For extra protein, add grilled chicken or turkey bacon.
For a dairy-free version, use oat or coconut cream and a vegan cheese substitute.
A pinch of chili flakes adds a pleasant kick of heat.
FAQs
Can I use jarred roasted red peppers instead of fresh ones?
Yes, absolutely. Jarred roasted red peppers work wonderfully for this recipe, especially if you want to save time. Just make sure to drain them well before blending so the sauce doesn’t become too watery. The flavor remains rich and smoky, though freshly roasted peppers add a slightly deeper sweetness.
Can I make this recipe dairy-free?
Definitely.
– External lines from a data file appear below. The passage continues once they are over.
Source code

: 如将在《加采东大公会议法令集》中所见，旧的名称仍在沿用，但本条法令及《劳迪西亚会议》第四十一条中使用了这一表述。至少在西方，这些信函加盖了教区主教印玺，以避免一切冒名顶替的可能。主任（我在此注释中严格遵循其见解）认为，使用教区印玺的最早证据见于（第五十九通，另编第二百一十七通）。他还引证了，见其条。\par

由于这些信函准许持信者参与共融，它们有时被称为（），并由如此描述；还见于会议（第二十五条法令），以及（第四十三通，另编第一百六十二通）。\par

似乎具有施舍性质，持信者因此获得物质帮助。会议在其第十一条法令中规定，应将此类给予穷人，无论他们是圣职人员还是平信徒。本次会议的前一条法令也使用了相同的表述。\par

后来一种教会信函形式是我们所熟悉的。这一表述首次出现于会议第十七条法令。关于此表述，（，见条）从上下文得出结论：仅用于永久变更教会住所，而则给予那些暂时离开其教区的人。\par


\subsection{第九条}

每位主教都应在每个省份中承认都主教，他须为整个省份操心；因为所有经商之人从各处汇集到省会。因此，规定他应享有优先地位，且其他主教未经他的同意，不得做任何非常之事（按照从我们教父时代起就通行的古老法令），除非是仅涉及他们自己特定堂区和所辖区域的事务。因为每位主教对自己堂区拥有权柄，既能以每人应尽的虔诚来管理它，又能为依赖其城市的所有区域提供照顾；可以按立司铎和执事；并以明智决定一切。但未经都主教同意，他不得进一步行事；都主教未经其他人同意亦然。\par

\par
You can replace the heavy cream with coconut milk, almond cream, or oat cream for a lighter and dairy-free version. Use nutritional yeast or a dairy-free Parmesan alternative to maintain that cheesy, savory flavor.
How long can I store leftovers?
Leftover roasted red pepper pasta keeps well for up to three days in an airtight container in the refrigerator. When reheating, add a splash of milk or water to loosen the sauce and bring back its creamy texture.
What can I serve with this pasta?
It pairs beautifully with garlic bread, a simple green salad, or grilled chicken. For a balanced vegetarian meal, try serving it with roasted vegetables or a side of sautéed spinach.